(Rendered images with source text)
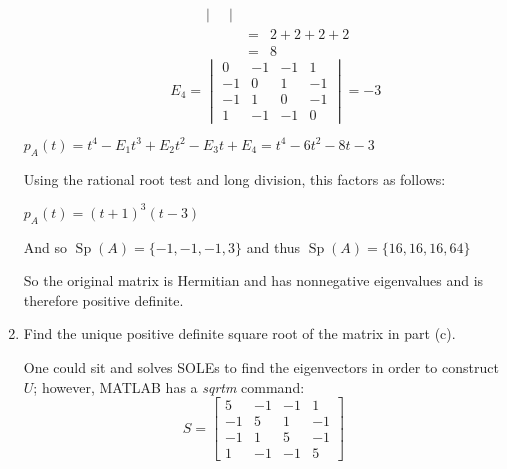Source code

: \documentclass[letterpaper,12pt,fleqn]{article}
\DeclareMathOperator{\Sp}{Sp}
\begin{document}
\begin{enumerate}
\begin{enumerate}
\begin{eqnarray*}
\begin{vmatrix}
      \end{vmatrix} \\
      &=& 2+2+2+2 \\
      &=& 8
    \end{eqnarray*}
    \[E_4=\begin{vmatrix}
    0 & -1 & -1 & 1 \\
    -1 & 0 & 1 & -1 \\
    -1 & 1 & 0 & -1 \\
    1 & -1 & -1 & 0
    \end{vmatrix}=-3\]
  \end{enumerate}
  $p_A(t)=t^4-E_1t^3+E_2t^2-E_3t+E_4=t^4-6t^2-8t-3$

  Using the rational root test and long division, this factors as follows:

  $p_A(t)=(t+1)^3(t-3)$

  And so $\Sp(A)=\{-1,-1,-1,3\}$ and thus $\Sp(A)=\{16,16,16,64\}$

  So the original matrix is Hermitian and has nonnegative eigenvalues and is
  therefore positive definite.

\item Find the unique positive definite square root of the matrix in
  part (c).

  One could sit and solves SOLEs to find the eigenvectors in order to
  construct $U$; however, MATLAB has a \emph{sqrtm} command:
  \[S=\begin{bmatrix}
  5 & -1 & -1 & 1 \\
  -1 & 5 & 1 & -1 \\
  -1 & 1 & 5 & -1 \\
  1 & -1 & -1 & 5
  \end{bmatrix}\]
\end{enumerate}
\end{document}
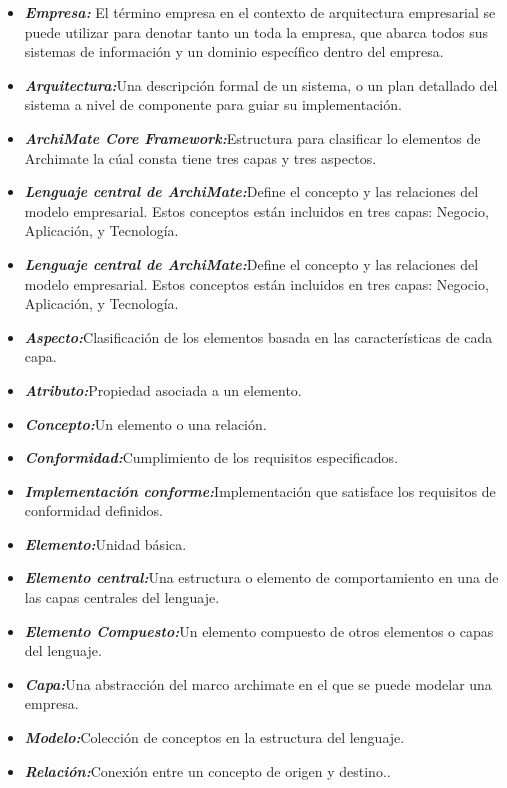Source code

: \begin{itemize}
\item  \textbf{\textit{Empresa:}} El término empresa en el contexto de arquitectura empresarial se puede utilizar para denotar tanto un toda la empresa, que abarca todos sus sistemas de información y un dominio específico dentro del empresa.

\item \textbf{\textit{Arquitectura:}}Una descripción formal de un sistema, o un plan detallado del sistema a nivel de componente para guiar su implementación.

\item \textbf{\textit{ArchiMate Core Framework:}}Estructura para clasificar lo elementos de Archimate la cúal consta tiene tres capas y tres aspectos.

\item \textbf{\textit{Lenguaje central de ArchiMate:}}Define el concepto y las relaciones del modelo empresarial. Estos conceptos están incluidos en tres capas: Negocio, Aplicación, y Tecnología.

\item \textbf{\textit{Lenguaje central de ArchiMate:}}Define el concepto y las relaciones del modelo empresarial. Estos conceptos están incluidos en tres capas: Negocio, Aplicación, y Tecnología.

\item \textbf{\textit{Aspecto:}}Clasificación de los elementos basada en las características de cada capa.

\item \textbf{\textit{Atributo:}}Propiedad asociada  a un elemento.

\item \textbf{\textit{Concepto:}}Un elemento o una relación.

\item \textbf{\textit{Conformidad:}}Cumplimiento de los requisitos especificados.

\item \textbf{\textit{Implementación conforme:}}Implementación que satisface los requisitos de conformidad definidos.

\item \textbf{\textit{Elemento:}}Unidad básica.

\item \textbf{\textit{Elemento central:}}Una estructura o elemento de comportamiento en una de las capas centrales del lenguaje.

\item \textbf{\textit{Elemento Compuesto:}}Un elemento compuesto de otros elementos o capas del lenguaje.

\item \textbf{\textit{Capa:}}Una abstracción del marco archimate en el que se puede modelar una empresa.

\item \textbf{\textit{Modelo:}}Colección de conceptos en la estructura del lenguaje.

\item \textbf{\textit{Relación:}}Conexión entre un concepto de origen y destino..

\end{itemize}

### TASK DESCRIPTION
Report the number of lines in the records that hold "puede" and write no other words.

### RESULT OF THE TASK
2